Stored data
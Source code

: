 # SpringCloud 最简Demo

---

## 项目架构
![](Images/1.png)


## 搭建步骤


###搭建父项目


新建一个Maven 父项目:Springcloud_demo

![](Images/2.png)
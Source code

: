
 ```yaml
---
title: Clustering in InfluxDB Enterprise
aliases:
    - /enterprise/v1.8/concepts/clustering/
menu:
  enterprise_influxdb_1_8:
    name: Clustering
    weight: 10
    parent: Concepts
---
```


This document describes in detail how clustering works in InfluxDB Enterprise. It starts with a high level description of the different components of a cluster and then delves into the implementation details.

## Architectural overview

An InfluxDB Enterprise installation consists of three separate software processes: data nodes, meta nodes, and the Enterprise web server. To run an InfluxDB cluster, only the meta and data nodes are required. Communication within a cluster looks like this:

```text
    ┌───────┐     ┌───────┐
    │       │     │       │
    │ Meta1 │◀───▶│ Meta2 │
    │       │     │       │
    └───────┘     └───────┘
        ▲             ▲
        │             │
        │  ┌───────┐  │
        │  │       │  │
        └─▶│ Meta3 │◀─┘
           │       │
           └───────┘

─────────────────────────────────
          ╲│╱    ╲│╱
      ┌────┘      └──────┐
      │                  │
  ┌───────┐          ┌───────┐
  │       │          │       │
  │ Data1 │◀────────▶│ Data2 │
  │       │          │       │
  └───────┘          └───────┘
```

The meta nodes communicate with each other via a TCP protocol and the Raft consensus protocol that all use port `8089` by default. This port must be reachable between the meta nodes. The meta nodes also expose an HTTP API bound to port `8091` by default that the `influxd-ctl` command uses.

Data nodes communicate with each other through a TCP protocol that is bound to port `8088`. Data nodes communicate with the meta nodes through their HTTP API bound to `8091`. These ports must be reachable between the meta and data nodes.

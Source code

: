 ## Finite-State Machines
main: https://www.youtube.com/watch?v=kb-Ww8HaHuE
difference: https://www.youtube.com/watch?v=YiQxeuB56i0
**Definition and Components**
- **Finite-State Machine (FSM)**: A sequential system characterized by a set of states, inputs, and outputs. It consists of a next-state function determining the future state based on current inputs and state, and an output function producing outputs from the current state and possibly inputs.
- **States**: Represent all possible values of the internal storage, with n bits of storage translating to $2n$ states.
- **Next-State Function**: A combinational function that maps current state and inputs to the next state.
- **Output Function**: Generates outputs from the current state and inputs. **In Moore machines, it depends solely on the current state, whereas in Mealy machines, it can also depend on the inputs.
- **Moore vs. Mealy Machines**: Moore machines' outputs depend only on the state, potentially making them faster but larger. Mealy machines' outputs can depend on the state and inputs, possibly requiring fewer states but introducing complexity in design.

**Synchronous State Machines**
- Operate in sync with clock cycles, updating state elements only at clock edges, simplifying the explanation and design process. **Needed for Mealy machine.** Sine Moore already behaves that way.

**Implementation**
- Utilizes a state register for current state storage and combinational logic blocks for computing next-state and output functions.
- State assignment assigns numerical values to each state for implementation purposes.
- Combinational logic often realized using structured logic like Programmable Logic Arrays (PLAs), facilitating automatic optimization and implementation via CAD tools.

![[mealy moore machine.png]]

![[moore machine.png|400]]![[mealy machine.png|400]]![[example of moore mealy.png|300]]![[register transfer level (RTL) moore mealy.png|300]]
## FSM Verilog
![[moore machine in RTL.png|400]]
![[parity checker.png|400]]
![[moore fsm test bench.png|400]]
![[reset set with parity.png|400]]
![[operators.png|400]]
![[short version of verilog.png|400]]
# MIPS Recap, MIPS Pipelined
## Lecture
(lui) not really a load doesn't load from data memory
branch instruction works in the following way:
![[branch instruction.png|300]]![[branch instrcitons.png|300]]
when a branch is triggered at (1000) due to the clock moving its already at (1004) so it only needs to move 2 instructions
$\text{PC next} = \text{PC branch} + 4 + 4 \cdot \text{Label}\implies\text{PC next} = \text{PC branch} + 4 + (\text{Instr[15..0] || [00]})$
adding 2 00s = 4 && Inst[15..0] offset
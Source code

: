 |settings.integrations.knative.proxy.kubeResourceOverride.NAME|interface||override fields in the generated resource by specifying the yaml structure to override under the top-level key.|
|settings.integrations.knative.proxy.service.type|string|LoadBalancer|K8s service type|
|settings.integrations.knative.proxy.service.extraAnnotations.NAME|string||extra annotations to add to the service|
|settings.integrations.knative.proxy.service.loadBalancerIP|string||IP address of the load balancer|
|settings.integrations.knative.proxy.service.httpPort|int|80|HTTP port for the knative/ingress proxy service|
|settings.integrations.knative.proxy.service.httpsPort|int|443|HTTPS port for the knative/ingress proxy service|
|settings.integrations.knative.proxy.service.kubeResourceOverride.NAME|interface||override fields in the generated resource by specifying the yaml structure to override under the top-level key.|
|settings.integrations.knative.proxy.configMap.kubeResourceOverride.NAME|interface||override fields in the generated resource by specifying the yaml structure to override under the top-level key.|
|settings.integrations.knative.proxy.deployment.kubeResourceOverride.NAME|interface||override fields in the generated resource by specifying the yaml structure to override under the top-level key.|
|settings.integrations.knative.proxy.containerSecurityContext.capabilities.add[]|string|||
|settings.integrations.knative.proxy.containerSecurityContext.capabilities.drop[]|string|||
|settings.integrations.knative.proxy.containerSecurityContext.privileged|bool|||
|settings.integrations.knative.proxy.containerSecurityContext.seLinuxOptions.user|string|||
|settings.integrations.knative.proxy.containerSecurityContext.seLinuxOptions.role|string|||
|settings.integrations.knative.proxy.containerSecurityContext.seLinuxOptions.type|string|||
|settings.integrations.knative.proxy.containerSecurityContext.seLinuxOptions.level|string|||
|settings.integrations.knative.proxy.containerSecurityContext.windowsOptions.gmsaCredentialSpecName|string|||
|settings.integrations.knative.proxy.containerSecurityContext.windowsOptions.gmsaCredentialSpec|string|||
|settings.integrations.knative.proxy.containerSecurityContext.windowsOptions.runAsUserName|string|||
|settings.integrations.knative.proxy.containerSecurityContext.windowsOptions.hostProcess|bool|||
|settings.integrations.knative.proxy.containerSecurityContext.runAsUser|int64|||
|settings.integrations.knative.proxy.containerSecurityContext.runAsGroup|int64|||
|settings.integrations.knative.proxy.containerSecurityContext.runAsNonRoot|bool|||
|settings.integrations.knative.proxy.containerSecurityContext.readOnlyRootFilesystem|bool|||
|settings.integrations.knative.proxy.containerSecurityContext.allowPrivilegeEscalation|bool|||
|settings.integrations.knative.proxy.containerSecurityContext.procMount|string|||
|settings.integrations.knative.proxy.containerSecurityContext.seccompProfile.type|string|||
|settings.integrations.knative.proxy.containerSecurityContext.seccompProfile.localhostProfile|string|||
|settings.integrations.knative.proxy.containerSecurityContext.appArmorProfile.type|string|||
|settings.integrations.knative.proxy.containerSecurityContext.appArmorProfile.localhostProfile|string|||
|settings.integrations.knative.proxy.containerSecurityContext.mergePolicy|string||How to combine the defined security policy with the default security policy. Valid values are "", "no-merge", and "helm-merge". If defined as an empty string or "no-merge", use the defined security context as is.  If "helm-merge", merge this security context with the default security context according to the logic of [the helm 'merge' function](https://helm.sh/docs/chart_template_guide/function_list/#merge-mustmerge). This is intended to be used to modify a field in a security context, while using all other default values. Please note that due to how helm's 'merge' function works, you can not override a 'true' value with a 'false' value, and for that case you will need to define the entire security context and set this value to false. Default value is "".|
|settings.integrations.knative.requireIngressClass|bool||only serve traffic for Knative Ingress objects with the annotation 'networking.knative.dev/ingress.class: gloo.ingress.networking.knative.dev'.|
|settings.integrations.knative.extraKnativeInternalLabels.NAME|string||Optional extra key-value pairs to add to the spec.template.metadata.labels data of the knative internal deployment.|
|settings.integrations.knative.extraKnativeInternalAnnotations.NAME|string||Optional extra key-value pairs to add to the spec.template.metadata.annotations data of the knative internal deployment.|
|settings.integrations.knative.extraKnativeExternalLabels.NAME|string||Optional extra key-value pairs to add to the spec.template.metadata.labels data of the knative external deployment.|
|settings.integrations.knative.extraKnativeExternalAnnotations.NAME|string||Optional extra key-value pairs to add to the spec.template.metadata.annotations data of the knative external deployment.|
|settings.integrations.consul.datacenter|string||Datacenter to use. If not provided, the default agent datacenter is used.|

Task to carry out
Your task is to find every line above containing the word "youtube" and copy it.

Reply
main: https://www.youtube.com/watch?v=kb-Ww8HaHuE
difference: https://www.youtube.com/watch?v=YiQxeuB56i0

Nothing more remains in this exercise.